─── RECORDS FOR THE EXERCISE ───
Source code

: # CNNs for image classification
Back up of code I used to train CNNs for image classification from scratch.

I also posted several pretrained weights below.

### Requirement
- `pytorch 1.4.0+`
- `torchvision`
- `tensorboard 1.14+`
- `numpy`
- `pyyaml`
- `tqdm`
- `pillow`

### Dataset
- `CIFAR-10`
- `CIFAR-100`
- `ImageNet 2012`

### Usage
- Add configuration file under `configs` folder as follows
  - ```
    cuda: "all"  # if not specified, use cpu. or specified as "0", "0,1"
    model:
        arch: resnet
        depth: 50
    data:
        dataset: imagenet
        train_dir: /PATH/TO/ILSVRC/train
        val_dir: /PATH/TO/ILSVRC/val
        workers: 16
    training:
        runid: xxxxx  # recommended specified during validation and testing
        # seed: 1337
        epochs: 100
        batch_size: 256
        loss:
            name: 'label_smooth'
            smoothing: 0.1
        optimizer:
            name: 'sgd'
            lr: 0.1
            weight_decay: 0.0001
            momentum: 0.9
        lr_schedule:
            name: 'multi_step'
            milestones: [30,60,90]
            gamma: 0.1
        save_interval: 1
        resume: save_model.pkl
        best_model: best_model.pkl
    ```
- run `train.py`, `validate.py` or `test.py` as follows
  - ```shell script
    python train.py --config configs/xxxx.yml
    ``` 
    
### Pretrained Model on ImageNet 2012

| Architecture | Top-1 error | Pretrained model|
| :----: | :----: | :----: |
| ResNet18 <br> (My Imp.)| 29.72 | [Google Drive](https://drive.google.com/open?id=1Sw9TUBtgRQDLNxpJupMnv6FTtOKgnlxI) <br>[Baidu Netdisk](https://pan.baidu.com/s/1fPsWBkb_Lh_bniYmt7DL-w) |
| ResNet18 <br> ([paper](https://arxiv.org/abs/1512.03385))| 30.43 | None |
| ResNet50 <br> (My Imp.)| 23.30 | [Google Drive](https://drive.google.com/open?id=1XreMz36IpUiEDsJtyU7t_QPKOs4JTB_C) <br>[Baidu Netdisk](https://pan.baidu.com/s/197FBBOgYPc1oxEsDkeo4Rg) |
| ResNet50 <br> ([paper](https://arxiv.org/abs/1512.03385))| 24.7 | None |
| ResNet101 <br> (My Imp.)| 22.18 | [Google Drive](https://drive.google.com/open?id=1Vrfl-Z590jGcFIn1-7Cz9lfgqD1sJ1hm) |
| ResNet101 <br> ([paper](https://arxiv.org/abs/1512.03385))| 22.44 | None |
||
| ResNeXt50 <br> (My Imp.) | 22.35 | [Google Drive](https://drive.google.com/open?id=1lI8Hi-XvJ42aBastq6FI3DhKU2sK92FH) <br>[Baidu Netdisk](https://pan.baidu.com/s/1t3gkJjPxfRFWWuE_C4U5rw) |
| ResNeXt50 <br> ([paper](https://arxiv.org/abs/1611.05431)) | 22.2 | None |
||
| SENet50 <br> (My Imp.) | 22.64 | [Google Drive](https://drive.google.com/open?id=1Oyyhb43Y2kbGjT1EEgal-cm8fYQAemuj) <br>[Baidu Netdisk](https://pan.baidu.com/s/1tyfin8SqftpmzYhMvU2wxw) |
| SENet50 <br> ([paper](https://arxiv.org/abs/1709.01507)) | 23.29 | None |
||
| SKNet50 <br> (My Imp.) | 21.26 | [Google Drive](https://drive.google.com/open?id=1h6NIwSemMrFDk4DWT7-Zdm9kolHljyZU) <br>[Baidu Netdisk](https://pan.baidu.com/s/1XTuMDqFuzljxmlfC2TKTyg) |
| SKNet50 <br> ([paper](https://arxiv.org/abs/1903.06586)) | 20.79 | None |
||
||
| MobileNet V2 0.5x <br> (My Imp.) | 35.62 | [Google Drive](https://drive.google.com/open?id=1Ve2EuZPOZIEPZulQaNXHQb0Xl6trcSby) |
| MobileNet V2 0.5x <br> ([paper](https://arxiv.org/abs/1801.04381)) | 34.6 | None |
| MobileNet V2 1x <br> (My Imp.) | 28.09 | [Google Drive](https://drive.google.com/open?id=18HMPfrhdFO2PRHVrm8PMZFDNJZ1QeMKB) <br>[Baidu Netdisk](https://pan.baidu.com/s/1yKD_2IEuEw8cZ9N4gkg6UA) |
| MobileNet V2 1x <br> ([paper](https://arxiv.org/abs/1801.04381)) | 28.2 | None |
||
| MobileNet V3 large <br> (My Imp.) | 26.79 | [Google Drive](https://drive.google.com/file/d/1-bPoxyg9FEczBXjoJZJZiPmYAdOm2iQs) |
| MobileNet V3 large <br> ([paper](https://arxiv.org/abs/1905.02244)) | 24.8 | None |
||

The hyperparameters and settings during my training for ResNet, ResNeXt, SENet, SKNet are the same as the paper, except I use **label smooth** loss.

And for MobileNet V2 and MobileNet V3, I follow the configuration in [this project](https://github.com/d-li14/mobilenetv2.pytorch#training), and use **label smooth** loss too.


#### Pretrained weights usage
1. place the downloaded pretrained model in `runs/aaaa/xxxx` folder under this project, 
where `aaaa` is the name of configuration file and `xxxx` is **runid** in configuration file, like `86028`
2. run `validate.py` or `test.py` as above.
───
─── RECORDS FOR THE EXERCISE ───
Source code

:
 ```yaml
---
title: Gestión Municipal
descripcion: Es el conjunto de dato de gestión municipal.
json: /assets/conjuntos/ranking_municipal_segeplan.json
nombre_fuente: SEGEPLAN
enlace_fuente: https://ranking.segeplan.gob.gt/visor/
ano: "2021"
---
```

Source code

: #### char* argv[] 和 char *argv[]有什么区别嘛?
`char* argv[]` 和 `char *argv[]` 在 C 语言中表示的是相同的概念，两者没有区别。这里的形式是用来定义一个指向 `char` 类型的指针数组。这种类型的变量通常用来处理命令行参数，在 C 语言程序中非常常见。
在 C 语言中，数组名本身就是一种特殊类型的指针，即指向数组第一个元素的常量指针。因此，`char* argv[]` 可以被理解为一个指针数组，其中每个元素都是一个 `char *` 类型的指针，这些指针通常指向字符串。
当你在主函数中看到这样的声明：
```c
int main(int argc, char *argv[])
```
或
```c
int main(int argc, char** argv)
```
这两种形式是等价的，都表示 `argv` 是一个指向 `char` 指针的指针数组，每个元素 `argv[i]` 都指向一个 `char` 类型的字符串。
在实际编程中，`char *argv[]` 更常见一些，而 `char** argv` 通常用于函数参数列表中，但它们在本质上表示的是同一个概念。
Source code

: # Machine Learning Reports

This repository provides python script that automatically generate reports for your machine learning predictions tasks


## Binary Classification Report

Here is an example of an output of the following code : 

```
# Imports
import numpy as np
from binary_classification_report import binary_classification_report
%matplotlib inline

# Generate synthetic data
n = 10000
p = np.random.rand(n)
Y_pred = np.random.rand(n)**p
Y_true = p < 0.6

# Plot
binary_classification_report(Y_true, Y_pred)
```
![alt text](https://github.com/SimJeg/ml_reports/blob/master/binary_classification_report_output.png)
───
─── RECORDS FOR THE EXERCISE ───
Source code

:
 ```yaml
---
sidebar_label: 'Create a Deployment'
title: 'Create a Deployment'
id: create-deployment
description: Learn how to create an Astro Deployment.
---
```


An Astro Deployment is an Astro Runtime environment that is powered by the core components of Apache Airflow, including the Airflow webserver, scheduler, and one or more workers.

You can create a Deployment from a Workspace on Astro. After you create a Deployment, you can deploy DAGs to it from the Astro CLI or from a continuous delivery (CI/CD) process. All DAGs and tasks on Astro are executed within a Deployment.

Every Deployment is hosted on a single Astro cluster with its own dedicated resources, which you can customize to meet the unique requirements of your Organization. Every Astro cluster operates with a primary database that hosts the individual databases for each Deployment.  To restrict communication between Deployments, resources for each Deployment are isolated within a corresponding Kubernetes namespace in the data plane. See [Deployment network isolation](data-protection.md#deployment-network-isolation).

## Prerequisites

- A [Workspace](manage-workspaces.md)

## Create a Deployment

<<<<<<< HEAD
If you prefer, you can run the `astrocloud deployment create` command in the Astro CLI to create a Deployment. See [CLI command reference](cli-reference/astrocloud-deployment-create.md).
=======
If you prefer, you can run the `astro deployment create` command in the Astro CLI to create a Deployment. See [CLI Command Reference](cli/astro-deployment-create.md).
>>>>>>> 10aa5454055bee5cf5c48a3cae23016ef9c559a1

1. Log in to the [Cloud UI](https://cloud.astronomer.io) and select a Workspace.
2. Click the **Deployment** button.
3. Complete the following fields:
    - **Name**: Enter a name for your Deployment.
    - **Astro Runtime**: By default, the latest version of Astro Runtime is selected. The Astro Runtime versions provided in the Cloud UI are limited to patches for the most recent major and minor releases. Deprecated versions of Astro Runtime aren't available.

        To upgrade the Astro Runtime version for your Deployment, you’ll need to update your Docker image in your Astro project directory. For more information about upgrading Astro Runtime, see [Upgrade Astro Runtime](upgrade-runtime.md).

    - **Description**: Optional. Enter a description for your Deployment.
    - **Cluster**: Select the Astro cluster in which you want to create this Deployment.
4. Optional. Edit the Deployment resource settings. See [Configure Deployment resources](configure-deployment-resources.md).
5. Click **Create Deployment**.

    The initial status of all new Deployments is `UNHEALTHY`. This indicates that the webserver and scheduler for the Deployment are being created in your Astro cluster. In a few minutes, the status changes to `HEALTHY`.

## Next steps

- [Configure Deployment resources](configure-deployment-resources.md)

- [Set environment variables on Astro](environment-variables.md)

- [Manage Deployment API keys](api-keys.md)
───
PROBLEM REQUIREMENTS:
Go through the entries and return each line where the word "configure" occurs.

OUTPUT:
4. Optional. Edit the Deployment resource settings. See [Configure Deployment resources](configure-deployment-resources.md).
- [Configure Deployment resources](configure-deployment-resources.md)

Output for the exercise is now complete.